Review: Melbourne’s Big Yawn Arrive Mightily on the Underground Scene with Delirious Debut ‘No!’

Big Yawn © 2020
Big Yawn © 2020
Big Yawn’s debut album ‘No!’ is a stand-out statement in a scene saturated with talent. Their capacity to merge the elements of krautrock, UK bass music and ambient jazz into a consumable package reflects a novel band that is here to stay.

by guest writer Will McCartney

Stream: ‘No!’ – Big Yawn

Post-modernity has forged Melbourne an identity as Australia’s cultural capital. Thanks to a synergy between artists, promoters and authorities, its underground music scene has been able to flourish in recent years. With a list of residents and alumni that includes Sleep D, CC Disco, Sui Zhen, Albrecht La’Brooy and Andras, the city’s audio exports are in abundance. All the more difficult, then, for a new electronic group to break into the scene.

No! - Big Yawn
No! – Big Yawn

Big Yawn are a quartet heralding from the same neck of the woods, and have served up a mesmeric debut album. Released March 6, 2020 via Research Records, their full-length studio record No! is an assembly of experimental jams that span across genres.

The band explain: “No! is the sum of its parts—it was two years of writing, recording, jamming, mixing and playing shows. It’s our own spin on the genres and styles that have parented and companioned our outside work downtime.”

Each cut on this record is remarkably fresh — heavy low-end bass frequencies and glimpses of dub FX imbue the LP, lurking beneath a tidy stream of jagged and syncopated drumming. This formula is evident from the off, with opener Attaboi’s unashamedly statement beat. Peugeot 307 follows with razor-sharp synths that glue together a futurist hip-hop atmosphere — although, this track would be more suited to a G-wagon than its namesake.

If the opening tracks didn’t render your knees into an inescapable rhythmic trance, lead single “Skinrat” will undoubtedly change that. The echoed vocal cuts over this track will throb the nostalgia neurones of any early naughties Need For Speed gamers who might have forgotten its soundtrack’s commitment to consistently providing its players with the smoothest sounding shit.

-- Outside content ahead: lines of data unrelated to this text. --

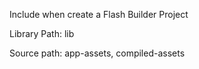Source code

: 
Include when create a Flash Builder Project

Library Path:
lib

Source path:
app-assets,
compiled-assets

As with any well-programmed album, there needs to be peaks and troughs in energy and mood akin to the structure of an exciting novella. This becomes evident with For Whomst, an abstract jam that gets down and dirty with a futurist tribal aura, offering some respite from the madness of some of the early songs.

The groove continues into Negative Trigger, a gripping yet smooth track held together by a crisp 16-beat drum pattern. It’s the sound that a group of fully automatic machine guns would make if they were a controlled set of instruments. This, then, a perfect representation of the record as a whole: a translation of specific feelings and real-world objects’ workings into a digestible aural manifesto.

Big Yawn © 2020
Big Yawn © 2020

In the latter chapters of the record, Big Yawn deep dive into UK bass culture, with Anthem X containing doses of squelch synths, hard-hitting kicks and distorted sound FX delivered at a sludgy pace. This nod to the UK underground and its tracks that taste like treacle is what makes this record stand out from other producers in the Melbourne space right now.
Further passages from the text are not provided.